The Dragonfly Forest

They have been given names such as devil’s darning needle, ear sewer, horse stinger, skeeter hawk, and the snake’s servant. Actually, Dragonflies are beneficial, peaceful, and stunning. You are a Dragonfly if you are: ADD/ADHD, dyslexic, dysgraphic, Asperger’s, NLVD, autistic…

Tuesday, February 3, 2015

Why do we mistrust and distrust?

Why do we mistrust and distrust?   A better question is really- why do we trust at all?   

According to Erik Erikson, the most important period in a person's life is between birth and 18 months old, during the stage of trust vs. mistrust.  Children depend on their parents to protect and nurture them.   Unfortunately, not all parents can be trusted.  Some parents cause their children pain - intentional and unintentional.  This causes children to learn not to trust and yet they still have hope that the person who is put on this earth to take care of them will keep them safe and protected.  

What Erikson seems to miss is how this isn't the only time in a person's life that trust is a vital area of concern.  Yes, children who learn to mistrust during these very beginning years may continue to have trust issues throughout life.  This does not mean that children who develop strong trust during this stage will never encounter times where they struggle with trust. 

Another time in a person's life mistrust and distrust are formed is when a child attends school.  We trust that school districts will protect and educate our children.  We trust that teachers will have enough knowledge to teach each individual child. This trust is broken when the school does not protect children and cannot or choose not to educate children.  Yep, some school districts and teachers actually make a conscious decision to NOT provide a student with their free and appropriate education.  For some this trust is broken just once but for many each year is a repeated betrayal of trust.  Many of these children develop learned helplessness (check out my past article on this to fully understand). 

We also have to trust in our relationship with others. We have all different types of relationships everyday - friends, coworkers, family, romantic...   A relationship with another person is often very tricky because it is not always congruent.  At times, one person is more vested in the relationship than the other person.  Humans are egocentric, so they engage in relations with others to get specific needs met and this requires us to trust that the other person is able to meet those needs.  There are many people who violate this trust.  You will encounter people in your life that will use you for their own benefit.  

What we have to understand is the importance of mistrust and distrust.  Mistrust is often a general sense of unease and apprehension while distrust is based on negative experiences or reliable information that a person is deceptive and their motives and intentions are harmful. 

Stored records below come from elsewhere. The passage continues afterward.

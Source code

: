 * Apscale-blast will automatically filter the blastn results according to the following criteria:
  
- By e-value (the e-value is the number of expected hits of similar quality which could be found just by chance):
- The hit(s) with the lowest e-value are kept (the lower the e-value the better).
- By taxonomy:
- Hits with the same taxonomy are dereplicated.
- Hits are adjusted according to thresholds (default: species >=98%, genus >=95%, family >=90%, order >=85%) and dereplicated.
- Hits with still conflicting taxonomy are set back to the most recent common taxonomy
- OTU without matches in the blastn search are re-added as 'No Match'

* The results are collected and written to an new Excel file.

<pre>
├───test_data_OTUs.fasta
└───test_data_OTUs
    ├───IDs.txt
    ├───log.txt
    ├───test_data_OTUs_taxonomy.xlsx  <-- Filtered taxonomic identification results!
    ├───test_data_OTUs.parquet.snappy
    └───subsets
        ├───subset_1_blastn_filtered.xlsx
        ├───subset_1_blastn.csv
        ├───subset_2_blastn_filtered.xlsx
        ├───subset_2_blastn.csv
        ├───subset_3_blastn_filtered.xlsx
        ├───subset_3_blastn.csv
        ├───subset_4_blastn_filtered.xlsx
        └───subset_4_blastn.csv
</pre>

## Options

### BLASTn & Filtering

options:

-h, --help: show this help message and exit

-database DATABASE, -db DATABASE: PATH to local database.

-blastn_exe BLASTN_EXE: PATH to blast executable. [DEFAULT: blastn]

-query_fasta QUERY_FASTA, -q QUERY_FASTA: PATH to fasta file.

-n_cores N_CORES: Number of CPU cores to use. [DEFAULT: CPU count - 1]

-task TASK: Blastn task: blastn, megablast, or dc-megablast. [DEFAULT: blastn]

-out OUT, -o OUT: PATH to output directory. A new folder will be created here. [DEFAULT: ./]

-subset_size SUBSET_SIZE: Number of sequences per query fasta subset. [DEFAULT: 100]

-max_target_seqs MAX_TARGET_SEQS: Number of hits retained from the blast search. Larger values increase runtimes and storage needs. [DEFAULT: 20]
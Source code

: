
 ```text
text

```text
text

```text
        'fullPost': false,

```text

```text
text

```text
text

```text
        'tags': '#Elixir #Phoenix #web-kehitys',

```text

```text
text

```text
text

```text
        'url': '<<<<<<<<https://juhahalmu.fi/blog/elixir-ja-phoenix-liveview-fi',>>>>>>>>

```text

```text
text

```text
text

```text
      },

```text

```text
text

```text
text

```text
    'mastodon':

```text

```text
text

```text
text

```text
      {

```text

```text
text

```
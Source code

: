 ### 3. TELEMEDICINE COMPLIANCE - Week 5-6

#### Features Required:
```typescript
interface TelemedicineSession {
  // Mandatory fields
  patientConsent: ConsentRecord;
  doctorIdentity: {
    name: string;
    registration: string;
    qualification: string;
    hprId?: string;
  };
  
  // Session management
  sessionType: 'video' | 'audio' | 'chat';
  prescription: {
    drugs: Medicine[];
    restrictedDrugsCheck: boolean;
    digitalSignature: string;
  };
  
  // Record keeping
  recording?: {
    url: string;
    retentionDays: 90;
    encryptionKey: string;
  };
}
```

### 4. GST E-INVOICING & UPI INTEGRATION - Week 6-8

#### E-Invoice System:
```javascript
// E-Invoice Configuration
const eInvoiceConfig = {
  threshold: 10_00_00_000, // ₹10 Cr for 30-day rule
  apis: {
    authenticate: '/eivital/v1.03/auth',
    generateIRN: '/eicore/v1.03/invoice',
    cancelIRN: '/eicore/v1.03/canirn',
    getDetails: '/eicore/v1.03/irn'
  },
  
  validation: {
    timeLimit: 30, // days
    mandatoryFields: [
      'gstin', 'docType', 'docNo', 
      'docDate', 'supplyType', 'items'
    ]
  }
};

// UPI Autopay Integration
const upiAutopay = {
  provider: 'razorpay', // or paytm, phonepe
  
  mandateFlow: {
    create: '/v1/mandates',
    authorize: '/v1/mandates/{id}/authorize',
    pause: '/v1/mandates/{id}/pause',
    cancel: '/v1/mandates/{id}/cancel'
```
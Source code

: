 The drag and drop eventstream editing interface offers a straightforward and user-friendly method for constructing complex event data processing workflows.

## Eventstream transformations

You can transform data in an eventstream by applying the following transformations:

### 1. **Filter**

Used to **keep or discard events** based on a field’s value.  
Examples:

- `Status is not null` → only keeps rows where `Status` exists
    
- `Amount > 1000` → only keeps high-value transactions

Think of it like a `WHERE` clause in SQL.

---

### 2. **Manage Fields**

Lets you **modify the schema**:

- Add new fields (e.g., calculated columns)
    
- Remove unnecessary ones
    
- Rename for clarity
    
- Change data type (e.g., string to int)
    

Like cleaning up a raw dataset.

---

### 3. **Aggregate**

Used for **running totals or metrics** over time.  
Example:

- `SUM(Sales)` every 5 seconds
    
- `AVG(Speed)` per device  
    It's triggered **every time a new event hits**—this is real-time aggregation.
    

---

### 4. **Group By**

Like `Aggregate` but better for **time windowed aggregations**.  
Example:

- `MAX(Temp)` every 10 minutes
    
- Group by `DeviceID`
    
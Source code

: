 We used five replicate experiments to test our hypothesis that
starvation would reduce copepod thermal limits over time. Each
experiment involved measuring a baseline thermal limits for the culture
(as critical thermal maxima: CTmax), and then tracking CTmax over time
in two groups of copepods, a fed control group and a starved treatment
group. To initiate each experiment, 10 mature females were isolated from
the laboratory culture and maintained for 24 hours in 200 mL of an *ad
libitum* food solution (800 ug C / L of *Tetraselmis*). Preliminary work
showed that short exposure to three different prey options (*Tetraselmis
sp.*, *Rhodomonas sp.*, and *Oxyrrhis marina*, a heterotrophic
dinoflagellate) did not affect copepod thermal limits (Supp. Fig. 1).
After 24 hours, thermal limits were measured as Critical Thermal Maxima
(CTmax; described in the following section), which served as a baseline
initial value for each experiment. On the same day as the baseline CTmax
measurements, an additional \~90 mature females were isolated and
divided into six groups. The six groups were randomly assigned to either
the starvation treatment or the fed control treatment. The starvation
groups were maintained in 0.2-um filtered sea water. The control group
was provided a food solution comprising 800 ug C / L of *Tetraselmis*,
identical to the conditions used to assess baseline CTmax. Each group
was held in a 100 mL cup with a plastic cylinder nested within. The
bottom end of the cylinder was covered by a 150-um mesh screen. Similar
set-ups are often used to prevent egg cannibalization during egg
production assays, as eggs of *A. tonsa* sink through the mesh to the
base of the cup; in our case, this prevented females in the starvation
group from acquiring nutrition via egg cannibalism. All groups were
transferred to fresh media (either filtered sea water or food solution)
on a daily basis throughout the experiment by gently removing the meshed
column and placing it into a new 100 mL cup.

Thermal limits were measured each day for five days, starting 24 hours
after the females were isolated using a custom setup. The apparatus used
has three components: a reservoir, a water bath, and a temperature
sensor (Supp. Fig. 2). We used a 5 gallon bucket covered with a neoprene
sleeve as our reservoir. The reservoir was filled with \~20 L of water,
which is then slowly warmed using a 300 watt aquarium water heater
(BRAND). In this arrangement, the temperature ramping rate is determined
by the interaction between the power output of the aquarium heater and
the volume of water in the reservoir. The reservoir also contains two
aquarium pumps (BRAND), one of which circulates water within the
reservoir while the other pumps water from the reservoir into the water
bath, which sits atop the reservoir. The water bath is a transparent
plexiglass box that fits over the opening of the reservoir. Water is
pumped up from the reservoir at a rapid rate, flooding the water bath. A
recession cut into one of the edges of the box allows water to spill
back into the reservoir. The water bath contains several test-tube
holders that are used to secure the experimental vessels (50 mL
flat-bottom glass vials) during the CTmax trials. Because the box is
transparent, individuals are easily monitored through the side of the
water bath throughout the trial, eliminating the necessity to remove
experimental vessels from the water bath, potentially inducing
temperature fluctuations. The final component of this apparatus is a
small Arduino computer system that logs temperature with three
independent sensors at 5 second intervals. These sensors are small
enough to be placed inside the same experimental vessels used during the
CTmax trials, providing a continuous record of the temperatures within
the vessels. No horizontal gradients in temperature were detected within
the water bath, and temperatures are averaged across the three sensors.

Some distrust is functional and good for us so we do not get taken advantage of or our rights violated.  - here's a fun example of functional distrust: 




Distrust can also be dysfunctional.  High levels of distrust can cause a person to avoid being vulnerable with anyone and negatively impact relationships. The main reason for this is when a person expects they can trust someone and that trust is violated it causes more psychological damage than if a person was expecting to distrust someone and experienced trustworthiness instead.  

The insight I want you to get from this is that your mistrust and distrust are not necessarily negative thoughts you need to change.  They are there to keep you protected.  The more aware you are about your own levels of mistrust and distrust the better you will be able to know when you have crossed over into dysfunctional distrust.  

My goal is to be more aware of my own levels of trust, mistrust, and distrust so I can keep myself protected.  

We must remember that actions speak louder than words so if someone tells you that they can be trusted pay more attention to their actions.